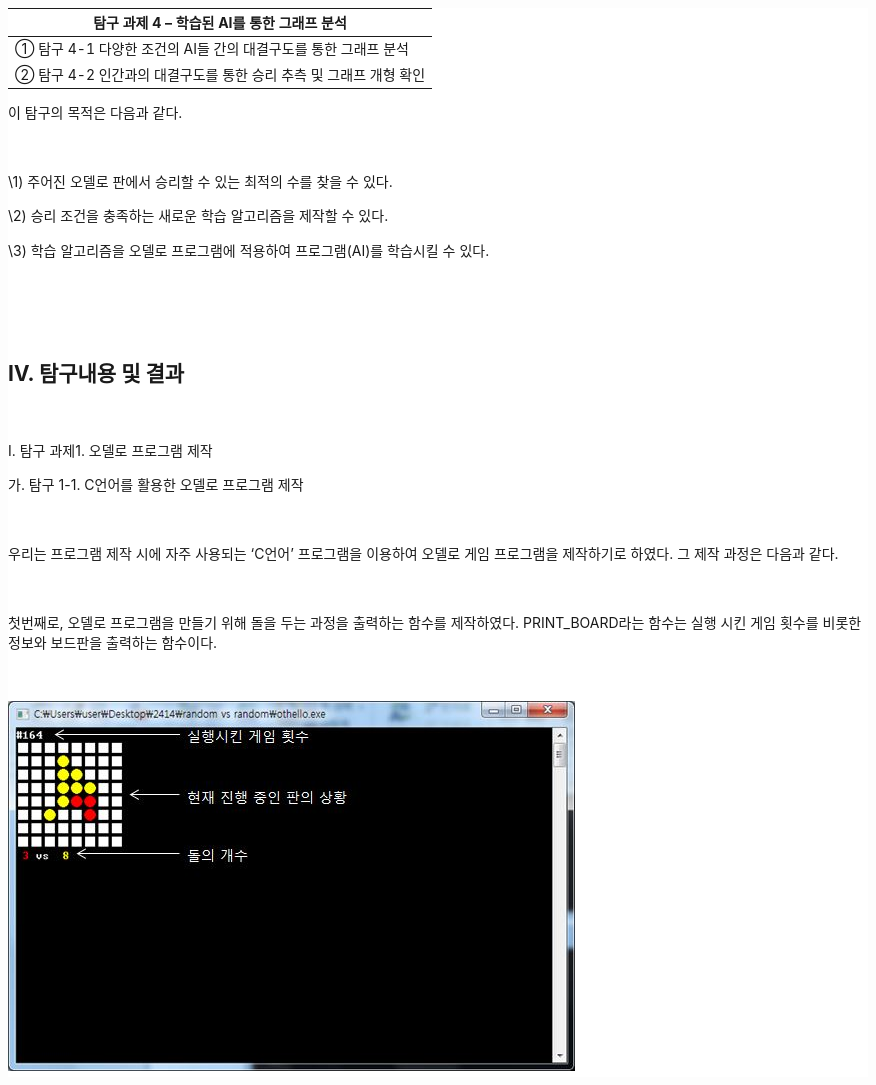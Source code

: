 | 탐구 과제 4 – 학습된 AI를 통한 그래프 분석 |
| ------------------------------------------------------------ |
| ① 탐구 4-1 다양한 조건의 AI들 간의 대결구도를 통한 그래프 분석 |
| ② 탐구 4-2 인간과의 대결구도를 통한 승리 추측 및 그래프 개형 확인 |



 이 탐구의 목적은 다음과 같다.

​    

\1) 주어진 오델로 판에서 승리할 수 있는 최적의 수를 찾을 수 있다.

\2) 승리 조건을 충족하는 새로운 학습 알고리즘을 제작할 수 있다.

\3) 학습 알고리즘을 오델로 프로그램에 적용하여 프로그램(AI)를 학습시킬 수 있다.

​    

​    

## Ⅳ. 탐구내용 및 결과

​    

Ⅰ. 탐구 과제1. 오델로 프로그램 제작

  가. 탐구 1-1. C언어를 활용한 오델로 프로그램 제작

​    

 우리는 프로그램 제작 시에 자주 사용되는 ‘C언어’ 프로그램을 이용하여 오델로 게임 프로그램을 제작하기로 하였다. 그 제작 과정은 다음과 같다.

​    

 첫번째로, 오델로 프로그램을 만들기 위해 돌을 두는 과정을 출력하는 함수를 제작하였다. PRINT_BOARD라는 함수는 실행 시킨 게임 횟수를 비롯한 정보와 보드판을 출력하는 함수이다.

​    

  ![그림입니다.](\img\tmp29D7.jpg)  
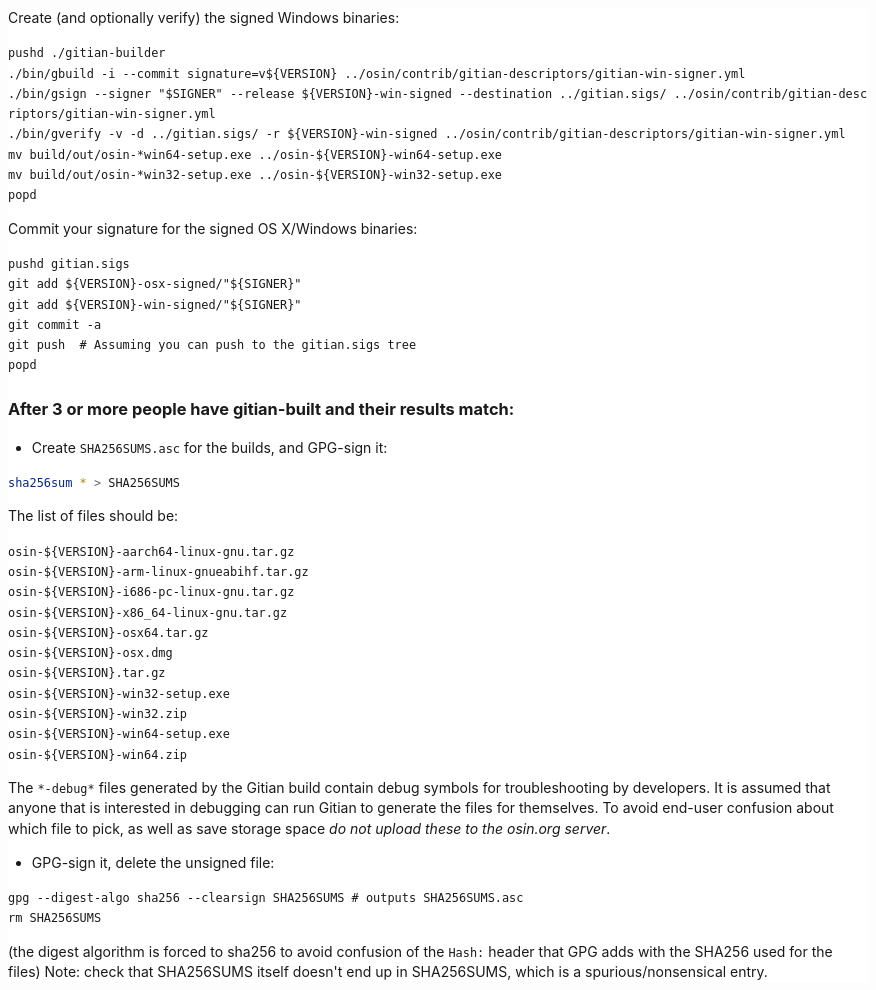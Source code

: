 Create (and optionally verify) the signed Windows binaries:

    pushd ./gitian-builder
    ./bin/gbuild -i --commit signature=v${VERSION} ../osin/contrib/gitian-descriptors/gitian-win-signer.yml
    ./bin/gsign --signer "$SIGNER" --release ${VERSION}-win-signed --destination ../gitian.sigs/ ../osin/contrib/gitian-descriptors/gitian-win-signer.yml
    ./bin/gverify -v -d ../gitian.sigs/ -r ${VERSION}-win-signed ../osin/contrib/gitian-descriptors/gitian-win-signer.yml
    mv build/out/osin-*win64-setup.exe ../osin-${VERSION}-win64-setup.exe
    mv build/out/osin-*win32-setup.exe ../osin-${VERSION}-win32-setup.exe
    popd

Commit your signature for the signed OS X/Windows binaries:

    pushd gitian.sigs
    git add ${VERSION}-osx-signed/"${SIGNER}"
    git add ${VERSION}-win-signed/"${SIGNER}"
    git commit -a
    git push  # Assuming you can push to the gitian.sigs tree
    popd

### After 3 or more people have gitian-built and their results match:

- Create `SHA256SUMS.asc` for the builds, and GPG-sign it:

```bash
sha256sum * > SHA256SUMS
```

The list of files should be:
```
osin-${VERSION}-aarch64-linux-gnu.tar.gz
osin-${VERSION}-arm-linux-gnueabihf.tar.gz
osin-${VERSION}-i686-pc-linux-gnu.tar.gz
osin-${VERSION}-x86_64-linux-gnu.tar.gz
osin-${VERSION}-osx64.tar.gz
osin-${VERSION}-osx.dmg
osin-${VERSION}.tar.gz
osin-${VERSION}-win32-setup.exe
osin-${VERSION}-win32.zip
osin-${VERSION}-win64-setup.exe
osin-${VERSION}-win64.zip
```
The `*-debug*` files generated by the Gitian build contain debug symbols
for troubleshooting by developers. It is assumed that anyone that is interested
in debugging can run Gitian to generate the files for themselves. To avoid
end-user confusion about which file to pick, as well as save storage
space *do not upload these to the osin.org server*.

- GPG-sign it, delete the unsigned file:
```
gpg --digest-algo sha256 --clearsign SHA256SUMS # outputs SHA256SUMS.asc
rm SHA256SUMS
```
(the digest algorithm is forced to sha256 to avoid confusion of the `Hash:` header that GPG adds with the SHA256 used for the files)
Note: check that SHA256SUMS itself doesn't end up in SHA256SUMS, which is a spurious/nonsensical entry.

◇ ◇ ◇ ◇ ◇ ◇ ◇

» **TASK TO COMPLETE**: Find each line in the listing above that contains "contrib", and copy that line.

» **FINISHED EXERCISE**:
    ./bin/gbuild -i --commit signature=v${VERSION} ../osin/contrib/gitian-descriptors/gitian-win-signer.yml
    ./bin/gsign --signer "$SIGNER" --release ${VERSION}-win-signed --destination ../gitian.sigs/ ../osin/contrib/gitian-descriptors/gitian-win-signer.yml
    ./bin/gverify -v -d ../gitian.sigs/ -r ${VERSION}-win-signed ../osin/contrib/gitian-descriptors/gitian-win-signer.yml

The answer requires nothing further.